Le crime de la place des Viarmes,

Une rentière assassinée.

Les assassins arrêtés.

 

Là en quatre colonnes, on racontait à nouveau le crime, et les potins qui l'accompagnèrent,

ainsi que la découverte mirifique d'un soldat de marine, auteur présumé de l'assassinat.

 

Puis, après ce long préambule bien fait pour empoigner l'esprit du lecteur, venait cette simple question :

Est-ce un fumiste ?

Hélas, oui, il parait que c'en est un, mais n'est-ce pas aussi une fumisterie que de donner tant d'importance

à quelqu'un présumé fumiste ?

 

Pourtant nous aurions mauvaise grâce à regretter

la parution de ce supplément, nous y avons appris

des choses nouvelles, et au point de vue géographique, nous avons pu faire notre profit

des renseignements donnés.

 

Jusqu'ici nous avons ignoré qu'Ain-Draham, poste du sud Tunisien, fut situé sur les frontières du Maroc,

et voyez notre ignorance, nous pensions qu’il en était séparé partout le territoire algérien, 

c'est-à-dire par à peu près la largeur de la France.

 

Quoiqu'il en soit venons au fait raconté par l'Éclaireur.

 

Il se réduit pour le moment du moins à bien peu de choses.

 

Mademoiselle Le Moult, on s'en souvient, fut assassinée le 21 mai 1907 et jusqu'ici malgré les recherches,

malgré les diverses pistes suivies, les auteurs de la mort n'ont pu être retrouvés.

 

Le cas de Burches.

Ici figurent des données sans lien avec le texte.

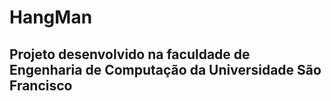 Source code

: # HangMan
## Projeto desenvolvido na faculdade de Engenharia de Computação da Universidade São Francisco


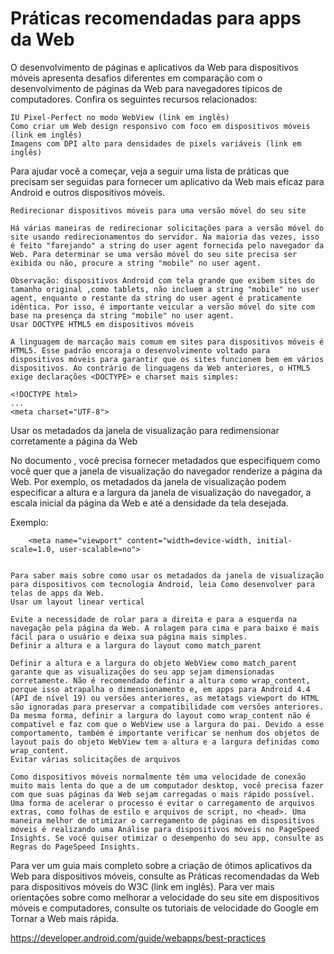 # Práticas recomendadas para apps da Web

O desenvolvimento de páginas e aplicativos da Web para dispositivos móveis apresenta desafios diferentes em comparação com o desenvolvimento de páginas da Web para navegadores típicos de computadores. Confira os seguintes recursos relacionados:

    IU Pixel-Perfect no modo WebView (link em inglês)
    Como criar um Web design responsivo com foco em dispositivos móveis (link em inglês)
    Imagens com DPI alto para densidades de pixels variáveis (link em inglês)

Para ajudar você a começar, veja a seguir uma lista de práticas que precisam ser seguidas para fornecer um aplicativo da Web mais eficaz para Android e outros dispositivos móveis.

    Redirecionar dispositivos móveis para uma versão móvel do seu site

    Há várias maneiras de redirecionar solicitações para a versão móvel do site usando redirecionamentos do servidor. Na maioria das vezes, isso é feito "farejando" a string do user agent fornecida pelo navegador da Web. Para determinar se uma versão móvel do seu site precisa ser exibida ou não, procure a string "mobile" no user agent.

    Observação: dispositivos Android com tela grande que exibem sites do tamanho original ,como tablets, não incluem a string "mobile" no user agent, enquanto o restante da string do user agent é praticamente idêntica. Por isso, é importante veicular a versão móvel do site com base na presença da string "mobile" no user agent.
    Usar DOCTYPE HTML5 em dispositivos móveis

    A linguagem de marcação mais comum em sites para dispositivos móveis é HTML5. Esse padrão encoraja o desenvolvimento voltado para dispositivos móveis para garantir que os sites funcionem bem em vários dispositivos. Ao contrário de linguagens da Web anteriores, o HTML5 exige declarações <DOCTYPE> e charset mais simples:

    <!DOCTYPE html>
    ...
    <meta charset="UTF-8">
    

Usar os metadados da janela de visualização para redimensionar corretamente a página da Web

No documento <head>, você precisa fornecer metadados que especifiquem como você quer que a janela de visualização do navegador renderize a página da Web. Por exemplo, os metadados da janela de visualização podem especificar a altura e a largura da janela de visualização do navegador, a escala inicial da página da Web e até a densidade da tela desejada.

Exemplo:

        <meta name="viewport" content="width=device-width, initial-scale=1.0, user-scalable=no">
        

    Para saber mais sobre como usar os metadados da janela de visualização para dispositivos com tecnologia Android, leia Como desenvolver para telas de apps da Web.
    Usar um layout linear vertical

    Evite a necessidade de rolar para a direita e para a esquerda na navegação pela página da Web. A rolagem para cima e para baixo é mais fácil para o usuário e deixa sua página mais simples.
    Definir a altura e a largura do layout como match_parent

    Definir a altura e a largura do objeto WebView como match_parent garante que as visualizações do seu app sejam dimensionadas corretamente. Não é recomendado definir a altura como wrap_content, porque isso atrapalha o dimensionamento e, em apps para Android 4.4 (API de nível 19) ou versões anteriores, as metatags viewport do HTML são ignoradas para preservar a compatibilidade com versões anteriores. Da mesma forma, definir a largura do layout como wrap_content não é compatível e faz com que o WebView use a largura do pai. Devido a esse comportamento, também é importante verificar se nenhum dos objetos de layout pais do objeto WebView tem a altura e a largura definidas como wrap_content.
    Evitar várias solicitações de arquivos

    Como dispositivos móveis normalmente têm uma velocidade de conexão muito mais lenta do que a de um computador desktop, você precisa fazer com que suas páginas da Web sejam carregadas o mais rápido possível. Uma forma de acelerar o processo é evitar o carregamento de arquivos extras, como folhas de estilo e arquivos de script, no <head>. Uma maneira melhor de otimizar o carregamento de páginas em dispositivos móveis é realizando uma Análise para dispositivos móveis no PageSpeed Insights. Se você quiser otimizar o desempenho do seu app, consulte as Regras do PageSpeed Insights.

Para ver um guia mais completo sobre a criação de ótimos aplicativos da Web para dispositivos móveis, consulte as Práticas recomendadas da Web para dispositivos móveis do W3C (link em inglês). Para ver mais orientações sobre como melhorar a velocidade do seu site em dispositivos móveis e computadores, consulte os tutoriais de velocidade do Google em Tornar a Web mais rápida.

https://developer.android.com/guide/webapps/best-practices

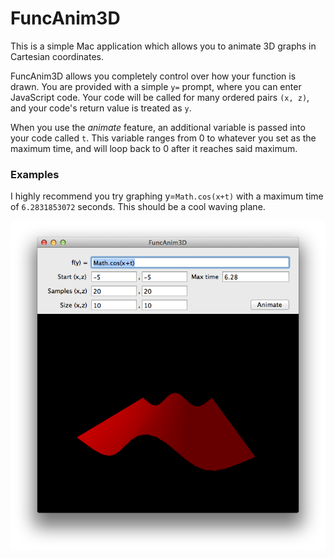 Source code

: # FuncAnim3D

This is a simple Mac application which allows you to animate 3D graphs in Cartesian coordinates.

FuncAnim3D allows you completely control over how your function is drawn. You are provided with a simple `y=` prompt, where you can enter JavaScript code. Your code will be called for many ordered pairs `(x, z)`, and your code's return value is treated as `y`.

When you use the *animate* feature, an additional variable is passed into your code called `t`. This variable ranges from 0 to whatever you set as the maximum time, and will loop back to 0 after it reaches said maximum.

### Examples

I highly recommend you try graphing y=`Math.cos(x+t)` with a maximum time of `6.2831853072` seconds. This should be a cool waving plane.

<img src="./example.png" alt="Example Image">
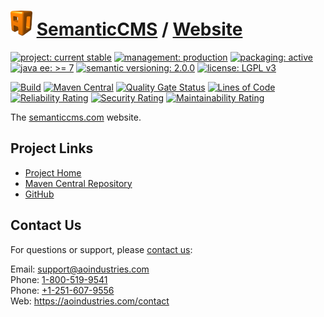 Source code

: # [<img src="ao-logo.png" alt="AO Logo" width="35" height="40">](https://github.com/ao-apps) [SemanticCMS](https://github.com/ao-apps/semanticcms) / [Website](https://github.com/ao-apps/semanticcms-website)

[![project: current stable](https://semanticcms.com/ao-badges/project-current-stable.svg)](https://aoindustries.com/life-cycle#project-current-stable)
[![management: production](https://semanticcms.com/ao-badges/management-production.svg)](https://aoindustries.com/life-cycle#management-production)
[![packaging: active](https://semanticcms.com/ao-badges/packaging-active.svg)](https://aoindustries.com/life-cycle#packaging-active)  
[![java ee: &gt;= 7](https://semanticcms.com/ao-badges/javaee-7.svg)](https://docs.oracle.com/javaee/7/)
[![semantic versioning: 2.0.0](https://semanticcms.com/ao-badges/semver-2.0.0.svg)](http://semver.org/spec/v2.0.0.html)
[![license: LGPL v3](https://semanticcms.com/ao-badges/license-lgpl-3.0.svg)](https://www.gnu.org/licenses/lgpl-3.0)

[![Build](https://github.com/ao-apps/semanticcms-website/workflows/Build/badge.svg?branch=1.x)](https://github.com/ao-apps/semanticcms-website/actions?query=workflow%3ABuild)
[![Maven Central](https://maven-badges.herokuapp.com/maven-central/com.semanticcms/website/badge.svg)](https://maven-badges.herokuapp.com/maven-central/com.semanticcms/website)
[![Quality Gate Status](https://sonarcloud.io/api/project_badges/measure?branch=1.x&project=com.semanticcms%3Awebsite&metric=alert_status)](https://sonarcloud.io/dashboard?branch=1.x&id=com.semanticcms%3Awebsite)
[![Lines of Code](https://sonarcloud.io/api/project_badges/measure?branch=1.x&project=com.semanticcms%3Awebsite&metric=ncloc)](https://sonarcloud.io/component_measures?branch=1.x&id=com.semanticcms%3Awebsite&metric=ncloc)  
[![Reliability Rating](https://sonarcloud.io/api/project_badges/measure?branch=1.x&project=com.semanticcms%3Awebsite&metric=reliability_rating)](https://sonarcloud.io/component_measures?branch=1.x&id=com.semanticcms%3Awebsite&metric=Reliability)
[![Security Rating](https://sonarcloud.io/api/project_badges/measure?branch=1.x&project=com.semanticcms%3Awebsite&metric=security_rating)](https://sonarcloud.io/component_measures?branch=1.x&id=com.semanticcms%3Awebsite&metric=Security)
[![Maintainability Rating](https://sonarcloud.io/api/project_badges/measure?branch=1.x&project=com.semanticcms%3Awebsite&metric=sqale_rating)](https://sonarcloud.io/component_measures?branch=1.x&id=com.semanticcms%3Awebsite&metric=Maintainability)

The [semanticcms.com](https://semanticcms.com/) website.

## Project Links
* [Project Home](https://semanticcms.com/)
* [Maven Central Repository](https://search.maven.org/artifact/com.semanticcms/website)
* [GitHub](https://github.com/ao-apps/semanticcms-website)

## Contact Us
For questions or support, please [contact us](https://aoindustries.com/contact):

Email: [support@aoindustries.com](mailto:support@aoindustries.com)  
Phone: [1-800-519-9541](tel:1-800-519-9541)  
Phone: [+1-251-607-9556](tel:+1-251-607-9556)  
Web: https://aoindustries.com/contact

Il accuse Castel

 

Il y a quelques jours, un soldat déserteur, des bataillons d'Afrique du nom de Burches fut arrêté à Ain-Draham,

sur la frontière saharienne de Tunisie.

 

Il déclara aux gendarmes chargés de l'appréhender qu'il était l'assassin de Mlle Le Moult,

et qu'il l'avait tuée en compagnie d'un nommé Castel de Morlaix.

 

Le parquet de Morlaix prévenu ordonna le transfert de Burches qui fut amené à Créac'h Joly il y a une dizaine de jours.

 

Pendant ce temps Castel malade à l'hôpital était l'objet d'une active surveillance qui se termina

par un mandat d'amener.

Incarcération de Castel - Déclarations de Burches

 

Castel fût incarcéré et confronté avec Burches.

 

Celui-ci maintint ses dires.

 

Interrogé par M. Le Roy juge d'instruction,

il prétendit avoir commis son crime à l'instigation

de Castel dont il aurait fait la connaissance

dans une maison d'arrêt et qui dit-il lui aurait suggéré l'idée de venir voler et assassiner Mlle Le Moult.

 

Burches prétend également avoir volé une forte somme, dont il aurait dépensé cinq mille francs,

le reste lui aurait été volé.

 

Castel, confronté avec Burches, a nié absolument toute complicité avec lui.

 

D'autre part, il ressort que Burches est déjà venu à Morlaix d'autres fois et qu'il a habité Brest avant d'aller en Tunisie.

 

Il exerçait dans cette ville le métier avoué de manœuvre et d'autres moins avouables

qui lui valurent d'être plusieurs fois emprisonné.

 

Il a très bien pu connaître Castel.

 

Il se trouvait, depuis 1908, incorporé aux bataillons d'Afrique, où sa conduite lui valut force punitions.

 

À la fin, il déserta.

 

On sait le reste.

 

Burches est-il coupable ?

 

Burches est très capable d'avoir commis un crime, quand à dire s'il l'a commis,

rien jusqu'ici ne le prouve suffisamment.

 

Il est vrai qu'il faisait en Afrique d'assez fortes dépenses, mais elles n'ont pas été encore assez contrôlées

pour qu'on puisse dire si elles étaient exagérées et si l'argent qu'il dépensait ne lui appartenait pas légitimement.

 

D'autre part, Burches aurait avoué à un co-détenu qui l'a rapporté à qui de droit, qu'il n'était pas du tout l'assassin

de Mlle Le Moult, mais qu'il s'ennuyait en Afrique, qu'il avait voulu revenir et surtout éviter le conseil de guerre.

 

Telle est donc la situation :

Burches soutient devant le juge d'instruction être l'assassin et devant ses compagnons de prison,

il dit qu'il veut se moquer du juge.

Il n'a de plus, pu ou voulu fournir aucun détail sur la manière dont il avait commis le crime et sur les circonstances

qui l'ont accompagné.

 

Aussi la justice est-elle très perplexe et ne sait-elle ce qu'il faut croire.

 

Espérons que la lumière finira par se faire.

Source : L’Écho du Finistère 6 mars 1909

 

Le crime de la place Viarmes.

 

Burch a pu prouver qu'il n'était pas à Morlaix

le 21 mai 1907, jour où était assassinée Mlle Le Moult, puisque, par suite d'un mandat de dépôt

du 1er mai 1907, il a passé le mois de mai et le mois

de juin à la prison centrale de Rouen.

 

L'enquête continue, mais elle devient de plus en plus difficile, surtout avec un inculpé de la force de Castel,

qui demeure de plus en plus impénétrable.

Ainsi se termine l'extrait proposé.